### Try it
Reproduce every record below exactly as written, leaving out any pictures.

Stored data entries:
========

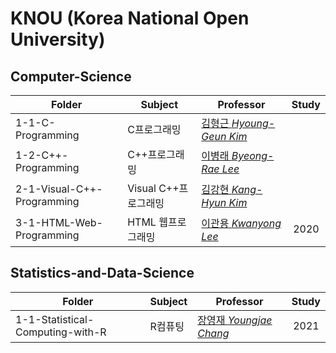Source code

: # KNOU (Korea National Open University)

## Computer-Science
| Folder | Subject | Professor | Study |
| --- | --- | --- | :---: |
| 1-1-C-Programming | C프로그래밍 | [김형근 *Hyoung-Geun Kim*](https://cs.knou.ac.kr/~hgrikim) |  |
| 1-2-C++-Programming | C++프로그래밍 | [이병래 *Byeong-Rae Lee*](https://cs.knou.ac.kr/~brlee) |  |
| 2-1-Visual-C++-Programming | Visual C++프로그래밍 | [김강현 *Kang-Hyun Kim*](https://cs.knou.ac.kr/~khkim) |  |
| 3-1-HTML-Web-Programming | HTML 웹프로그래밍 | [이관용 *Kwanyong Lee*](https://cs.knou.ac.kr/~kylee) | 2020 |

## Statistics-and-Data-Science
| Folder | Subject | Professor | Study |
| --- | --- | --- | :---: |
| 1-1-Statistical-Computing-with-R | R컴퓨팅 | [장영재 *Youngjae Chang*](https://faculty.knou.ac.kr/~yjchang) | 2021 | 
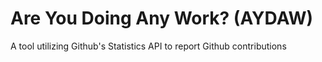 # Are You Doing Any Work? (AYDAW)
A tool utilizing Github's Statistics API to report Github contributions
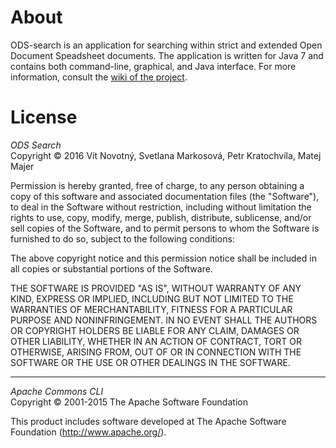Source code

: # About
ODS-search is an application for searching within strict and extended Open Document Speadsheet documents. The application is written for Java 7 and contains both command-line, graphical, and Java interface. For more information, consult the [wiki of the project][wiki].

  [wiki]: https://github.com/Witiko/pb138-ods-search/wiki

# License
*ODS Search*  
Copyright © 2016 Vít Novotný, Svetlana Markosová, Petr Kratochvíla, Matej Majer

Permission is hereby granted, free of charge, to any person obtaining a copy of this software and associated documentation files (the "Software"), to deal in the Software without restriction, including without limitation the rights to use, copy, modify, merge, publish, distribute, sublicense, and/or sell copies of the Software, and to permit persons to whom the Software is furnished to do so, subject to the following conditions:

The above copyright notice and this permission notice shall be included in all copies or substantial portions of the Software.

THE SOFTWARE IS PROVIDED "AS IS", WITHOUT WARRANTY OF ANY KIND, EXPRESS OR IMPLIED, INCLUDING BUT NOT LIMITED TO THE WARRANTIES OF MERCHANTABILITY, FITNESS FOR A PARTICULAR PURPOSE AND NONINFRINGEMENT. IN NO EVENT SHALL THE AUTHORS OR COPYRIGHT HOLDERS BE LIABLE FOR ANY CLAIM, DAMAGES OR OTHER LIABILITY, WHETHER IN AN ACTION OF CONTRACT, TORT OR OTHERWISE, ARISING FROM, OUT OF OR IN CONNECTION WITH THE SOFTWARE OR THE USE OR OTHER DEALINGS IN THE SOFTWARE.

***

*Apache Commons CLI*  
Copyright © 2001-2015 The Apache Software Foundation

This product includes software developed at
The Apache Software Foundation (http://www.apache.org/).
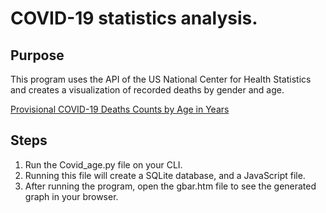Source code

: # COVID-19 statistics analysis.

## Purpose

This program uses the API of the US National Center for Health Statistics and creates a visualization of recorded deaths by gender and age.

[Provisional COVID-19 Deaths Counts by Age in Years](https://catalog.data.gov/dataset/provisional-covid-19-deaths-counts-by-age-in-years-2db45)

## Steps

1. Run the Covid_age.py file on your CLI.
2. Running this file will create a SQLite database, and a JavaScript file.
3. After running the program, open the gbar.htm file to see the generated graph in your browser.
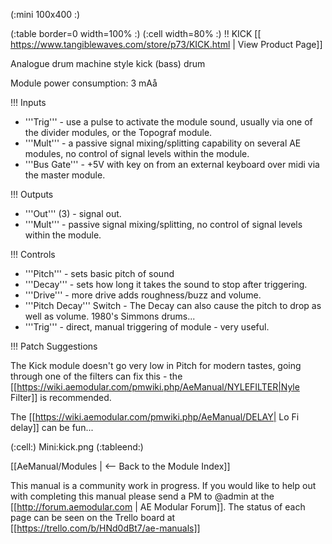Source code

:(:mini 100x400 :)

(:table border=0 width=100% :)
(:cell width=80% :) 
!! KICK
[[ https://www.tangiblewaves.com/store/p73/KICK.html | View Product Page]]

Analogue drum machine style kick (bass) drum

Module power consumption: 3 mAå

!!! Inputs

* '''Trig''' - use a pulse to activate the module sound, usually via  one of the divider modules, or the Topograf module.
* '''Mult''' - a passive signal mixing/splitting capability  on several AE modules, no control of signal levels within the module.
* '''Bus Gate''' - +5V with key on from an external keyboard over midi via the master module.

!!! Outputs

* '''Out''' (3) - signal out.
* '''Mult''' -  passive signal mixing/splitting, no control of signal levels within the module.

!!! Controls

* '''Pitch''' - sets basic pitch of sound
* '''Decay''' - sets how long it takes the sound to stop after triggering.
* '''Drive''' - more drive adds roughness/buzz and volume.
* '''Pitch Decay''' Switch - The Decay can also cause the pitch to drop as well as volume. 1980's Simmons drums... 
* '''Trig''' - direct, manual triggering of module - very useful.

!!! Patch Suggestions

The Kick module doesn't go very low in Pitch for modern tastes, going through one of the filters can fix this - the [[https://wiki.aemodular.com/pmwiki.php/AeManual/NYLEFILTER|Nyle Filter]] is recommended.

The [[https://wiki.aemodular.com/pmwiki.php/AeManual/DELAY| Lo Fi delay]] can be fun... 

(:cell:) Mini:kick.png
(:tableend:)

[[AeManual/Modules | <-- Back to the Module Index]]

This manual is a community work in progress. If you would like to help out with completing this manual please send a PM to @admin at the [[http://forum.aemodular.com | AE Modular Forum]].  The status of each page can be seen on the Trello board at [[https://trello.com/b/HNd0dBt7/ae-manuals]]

========

### Task answer
Source code

: # KNOU (Korea National Open University)

## Computer-Science
| Folder | Subject | Professor | Study |
| --- | --- | --- | :---: |
| 1-1-C-Programming | C프로그래밍 | [김형근 *Hyoung-Geun Kim*](https://cs.knou.ac.kr/~hgrikim) |  |
| 1-2-C++-Programming | C++프로그래밍 | [이병래 *Byeong-Rae Lee*](https://cs.knou.ac.kr/~brlee) |  |
| 2-1-Visual-C++-Programming | Visual C++프로그래밍 | [김강현 *Kang-Hyun Kim*](https://cs.knou.ac.kr/~khkim) |  |
| 3-1-HTML-Web-Programming | HTML 웹프로그래밍 | [이관용 *Kwanyong Lee*](https://cs.knou.ac.kr/~kylee) | 2020 |

## Statistics-and-Data-Science
| Folder | Subject | Professor | Study |
| --- | --- | --- | :---: |
| 1-1-Statistical-Computing-with-R | R컴퓨팅 | [장영재 *Youngjae Chang*](https://faculty.knou.ac.kr/~yjchang) | 2021 | 
 # Are You Doing Any Work? (AYDAW)
A tool utilizing Github's Statistics API to report Github contributions
Source code

: # About
ODS-search is an application for searching within strict and extended Open Document Speadsheet documents. The application is written for Java 7 and contains both command-line, graphical, and Java interface. For more information, consult the [wiki of the project][wiki].

  [wiki]: https://github.com/Witiko/pb138-ods-search/wiki

# License
*ODS Search*  
Copyright © 2016 Vít Novotný, Svetlana Markosová, Petr Kratochvíla, Matej Majer

Permission is hereby granted, free of charge, to any person obtaining a copy of this software and associated documentation files (the "Software"), to deal in the Software without restriction, including without limitation the rights to use, copy, modify, merge, publish, distribute, sublicense, and/or sell copies of the Software, and to permit persons to whom the Software is furnished to do so, subject to the following conditions:

The above copyright notice and this permission notice shall be included in all copies or substantial portions of the Software.

THE SOFTWARE IS PROVIDED "AS IS", WITHOUT WARRANTY OF ANY KIND, EXPRESS OR IMPLIED, INCLUDING BUT NOT LIMITED TO THE WARRANTIES OF MERCHANTABILITY, FITNESS FOR A PARTICULAR PURPOSE AND NONINFRINGEMENT. IN NO EVENT SHALL THE AUTHORS OR COPYRIGHT HOLDERS BE LIABLE FOR ANY CLAIM, DAMAGES OR OTHER LIABILITY, WHETHER IN AN ACTION OF CONTRACT, TORT OR OTHERWISE, ARISING FROM, OUT OF OR IN CONNECTION WITH THE SOFTWARE OR THE USE OR OTHER DEALINGS IN THE SOFTWARE.

***

*Apache Commons CLI*  
Copyright © 2001-2015 The Apache Software Foundation

This product includes software developed at
The Apache Software Foundation (http://www.apache.org/).
Source code

: # COVID-19 statistics analysis.

## Purpose

This program uses the API of the US National Center for Health Statistics and creates a visualization of recorded deaths by gender and age.

[Provisional COVID-19 Deaths Counts by Age in Years](https://catalog.data.gov/dataset/provisional-covid-19-deaths-counts-by-age-in-years-2db45)

## Steps

1. Run the Covid_age.py file on your CLI.
2. Running this file will create a SQLite database, and a JavaScript file.
3. After running the program, open the gbar.htm file to see the generated graph in your browser.
Source code

:(:mini 100x400 :)

(:table border=0 width=100% :)
(:cell width=80% :) 
!! KICK
[[ https://www.tangiblewaves.com/store/p73/KICK.html | View Product Page]]

Analogue drum machine style kick (bass) drum

Module power consumption: 3 mAå

!!! Inputs

* '''Trig''' - use a pulse to activate the module sound, usually via  one of the divider modules, or the Topograf module.
* '''Mult''' - a passive signal mixing/splitting capability  on several AE modules, no control of signal levels within the module.
* '''Bus Gate''' - +5V with key on from an external keyboard over midi via the master module.

!!! Outputs

* '''Out''' (3) - signal out.
* '''Mult''' -  passive signal mixing/splitting, no control of signal levels within the module.

!!! Controls

* '''Pitch''' - sets basic pitch of sound
* '''Decay''' - sets how long it takes the sound to stop after triggering.
* '''Drive''' - more drive adds roughness/buzz and volume.
* '''Pitch Decay''' Switch - The Decay can also cause the pitch to drop as well as volume. 1980's Simmons drums... 
* '''Trig''' - direct, manual triggering of module - very useful.

!!! Patch Suggestions

The Kick module doesn't go very low in Pitch for modern tastes, going through one of the filters can fix this - the [[https://wiki.aemodular.com/pmwiki.php/AeManual/NYLEFILTER|Nyle Filter]] is recommended.

The [[https://wiki.aemodular.com/pmwiki.php/AeManual/DELAY| Lo Fi delay]] can be fun... 

(:cell:) Mini:kick.png
(:tableend:)

[[AeManual/Modules | <-- Back to the Module Index]]

This manual is a community work in progress. If you would like to help out with completing this manual please send a PM to @admin at the [[http://forum.aemodular.com | AE Modular Forum]].  The status of each page can be seen on the Trello board at [[https://trello.com/b/HNd0dBt7/ae-manuals]]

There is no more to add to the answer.